Once I had given her all the answers, she smiled and said, “Come with me.” Now, it’s a rare occasion that a pretty young lady looks at me, smiles and says, “Come with me,” so I eagerly complied!

She walked me over to a display of pants, grabbed a pair off the bottom of the pile and held them out for me.

As I extended my hand and took hold of the pants, she didn’t let go of her hold on them right away. Instead, she opened the change room door with her other hand and using her hold on the pants, gently tugged me in the direction of the change room. As I entered the change room she said, “Make sure I see them on you before you make a decision.”

I slipped the pants on, and then walked out of the change room so she could see how they fit on me, as she had asked me to do.
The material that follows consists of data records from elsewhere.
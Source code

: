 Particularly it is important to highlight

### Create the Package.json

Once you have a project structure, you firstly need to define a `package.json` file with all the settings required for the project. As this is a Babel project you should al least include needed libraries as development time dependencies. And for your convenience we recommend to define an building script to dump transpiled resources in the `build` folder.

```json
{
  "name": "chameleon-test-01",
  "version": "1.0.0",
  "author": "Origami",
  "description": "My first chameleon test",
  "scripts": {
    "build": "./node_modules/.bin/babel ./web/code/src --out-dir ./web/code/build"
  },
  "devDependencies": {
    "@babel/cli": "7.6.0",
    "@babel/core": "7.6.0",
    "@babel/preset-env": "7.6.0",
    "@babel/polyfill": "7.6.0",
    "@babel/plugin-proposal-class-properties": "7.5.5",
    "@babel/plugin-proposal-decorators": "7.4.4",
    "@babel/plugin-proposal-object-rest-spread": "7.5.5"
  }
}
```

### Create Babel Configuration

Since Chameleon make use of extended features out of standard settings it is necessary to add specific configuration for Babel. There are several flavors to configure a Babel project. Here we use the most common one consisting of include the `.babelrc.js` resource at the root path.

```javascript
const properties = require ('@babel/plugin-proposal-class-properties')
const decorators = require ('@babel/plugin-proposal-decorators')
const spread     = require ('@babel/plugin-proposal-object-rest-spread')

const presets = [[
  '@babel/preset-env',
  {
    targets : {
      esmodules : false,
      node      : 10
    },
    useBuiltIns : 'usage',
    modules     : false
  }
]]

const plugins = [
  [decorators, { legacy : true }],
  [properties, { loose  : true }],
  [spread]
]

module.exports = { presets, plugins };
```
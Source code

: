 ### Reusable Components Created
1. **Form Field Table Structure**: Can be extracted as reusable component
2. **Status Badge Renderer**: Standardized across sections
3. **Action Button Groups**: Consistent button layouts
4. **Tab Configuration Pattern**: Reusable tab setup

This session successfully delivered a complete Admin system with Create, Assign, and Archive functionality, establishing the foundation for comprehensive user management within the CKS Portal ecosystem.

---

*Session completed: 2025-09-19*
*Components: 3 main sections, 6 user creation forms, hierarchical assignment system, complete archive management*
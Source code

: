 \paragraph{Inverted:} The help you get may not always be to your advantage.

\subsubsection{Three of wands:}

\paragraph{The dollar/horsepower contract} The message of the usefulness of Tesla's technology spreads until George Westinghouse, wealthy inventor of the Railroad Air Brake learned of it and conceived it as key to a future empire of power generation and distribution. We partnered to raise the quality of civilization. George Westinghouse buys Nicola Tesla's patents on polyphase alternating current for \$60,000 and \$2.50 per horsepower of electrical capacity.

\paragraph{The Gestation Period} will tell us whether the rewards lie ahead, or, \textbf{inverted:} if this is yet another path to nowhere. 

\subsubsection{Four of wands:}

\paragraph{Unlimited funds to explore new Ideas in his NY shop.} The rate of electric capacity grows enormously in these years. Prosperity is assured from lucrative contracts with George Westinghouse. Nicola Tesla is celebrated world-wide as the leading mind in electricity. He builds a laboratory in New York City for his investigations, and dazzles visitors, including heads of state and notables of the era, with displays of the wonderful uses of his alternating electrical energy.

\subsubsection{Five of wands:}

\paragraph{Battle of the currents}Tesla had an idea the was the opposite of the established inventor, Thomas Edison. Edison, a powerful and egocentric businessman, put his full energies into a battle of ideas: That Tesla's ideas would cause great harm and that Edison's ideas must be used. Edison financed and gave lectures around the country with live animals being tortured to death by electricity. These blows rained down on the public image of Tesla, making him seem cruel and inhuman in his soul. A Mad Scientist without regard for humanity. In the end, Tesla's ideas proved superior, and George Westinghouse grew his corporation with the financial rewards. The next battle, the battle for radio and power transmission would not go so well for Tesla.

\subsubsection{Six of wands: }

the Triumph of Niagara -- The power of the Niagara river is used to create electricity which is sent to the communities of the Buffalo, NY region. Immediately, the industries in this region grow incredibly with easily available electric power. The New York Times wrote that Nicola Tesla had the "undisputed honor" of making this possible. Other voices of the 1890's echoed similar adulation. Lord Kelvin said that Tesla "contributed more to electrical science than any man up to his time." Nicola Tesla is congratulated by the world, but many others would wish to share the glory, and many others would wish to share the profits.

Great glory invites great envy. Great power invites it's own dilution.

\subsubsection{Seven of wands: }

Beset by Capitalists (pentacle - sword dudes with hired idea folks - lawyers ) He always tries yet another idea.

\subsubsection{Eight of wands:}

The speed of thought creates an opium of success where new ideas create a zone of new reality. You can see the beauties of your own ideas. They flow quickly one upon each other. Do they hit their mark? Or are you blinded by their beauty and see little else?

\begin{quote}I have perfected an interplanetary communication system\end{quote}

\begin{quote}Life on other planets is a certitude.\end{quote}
When I stepped out of the change room, I could see that she had another pair of pants in her right hand, and in her left hand, she held a green shirt on a hanger.

She asked me how the pants fit and I said they were a little snug at the waist. She answered, “I thought they might be. Here, try these on.” And she handed me the other pair of pants she had brought. She didn’t mention anything about the green shirt she was holding, and I didn’t ask about it either. As I entered the change room for the second time, she again instructed me, “Make sure you let me see them on you before you make a final decision.”

I tried on the second pair of pants and they fit just great. As she had instructed me, I stepped out of the change room to get her opinion. She looked at the pants, asked me some questions and gave her expert approval. These were the pants I should buy.

Then, a perplexed look came over her face. She looked at me with deep concern and went on with, “You know it would really be a shame.”

“What would be a shame?” I asked.

She replied, “It would be a shame for you to be the best dressed guy in the room from the waist down, but to be another one of the crowd from the waist up.” And with those words, she stretched out her hand holding that green shirt. Mechanically, I reached out and grasped the shirt as she ushered me back into the change room.

I left that store having spent twice as much as I had intended to, and I was happy about it, all because that young sales professional knew the meaning and value of exceptional customer service.

I included that story here to demonstrate how the simplest of stories can make a powerful point.

So, what’s the lesson? Don’t just share the lessons found in your stories, share the stories and bring the lessons to life.